That being said, the average weighted† accuracy for our active labels is currently 95%. For recall, it's 83%, and precision is 85%. That "active labels" qualifier limits our model to only those labels for which we can make predictions better than a coin flip or always guessing yes/no, and it only includes the following 12 labels: Accidents, Injuries, and Torts (Problems with Others); Court and Lawyers; Crime & Prisons; Estates & Wills; Family; Health; Housing; Immigration; Money, Debt, and Consumer Issues; Small Business and IP; Traffic and Cars; Work and Employment.
You can see detailed performance metrics for each of our active labels by pinging the API's taxonomy method. It returns a json string with details about each. See https://spot.suffolklitlab.org/v0/taxonomy/
Those performance metrics, however, are the ones you get if you take the model as predicting the presence of a label when it states there is more than a 50% chance of it being there. If you change the cutoff, you can favor recall over precision, or the other way around. So API users should think carefully about their use case and what cutoff is appropriate. See Notes on Uncertainty below.
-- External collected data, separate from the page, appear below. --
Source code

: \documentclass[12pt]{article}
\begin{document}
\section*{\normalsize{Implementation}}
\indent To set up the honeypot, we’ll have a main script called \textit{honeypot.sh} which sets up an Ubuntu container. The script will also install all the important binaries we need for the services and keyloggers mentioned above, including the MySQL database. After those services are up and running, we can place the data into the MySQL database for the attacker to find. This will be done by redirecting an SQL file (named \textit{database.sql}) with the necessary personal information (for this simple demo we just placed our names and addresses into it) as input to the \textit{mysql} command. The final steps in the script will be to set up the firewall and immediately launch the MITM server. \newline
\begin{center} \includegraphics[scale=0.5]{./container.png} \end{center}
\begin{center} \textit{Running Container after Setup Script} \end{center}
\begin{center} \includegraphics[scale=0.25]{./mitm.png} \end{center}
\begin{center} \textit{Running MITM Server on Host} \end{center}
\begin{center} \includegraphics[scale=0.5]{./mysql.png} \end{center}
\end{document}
Of course, we're in very early beta, and we're working to grow our list of active labels and improve the metrics associated with each. If you'd like to help, you can play a few rounds over at Learned Hands and grow our training set.
When Spot returns a list of issues, it provides a prediction accompanied by a lower and upper bound for that prediction. See Documentation. The bounds are intended to provide users with information about the uncertainty for a given prediction, allowing them to tailor their results to their use case and tolerance for error. The larger the distance between the lower bound and the prediction, the more likely it is that the prediction is overly optimistic about finding the issue. Conversely, the larger the difference between the prediction and the upper bound, the more likely it is that the prediction is under-estimating the chance that the issue is present. Users are encouraged to consider this when setting the cutoffs for triggering the return of an issue. For example, a user interested in avoiding false negatives may set Spot to return results based on the upper bound being greater than 50%, while one interested in avoiding false positives might choose to base their cutoff on the lower bound. The distance between the lower and upper bounds communicates something about the overall uncertainty around a prediction, with the most certain predictions being those with the smallest distances between the two. We're still experimenting to find the best method for defining our bounds. So watch this space for more info. in the future.
† Values are weighted based on the number of affirmative examples for each in issue in our dataset.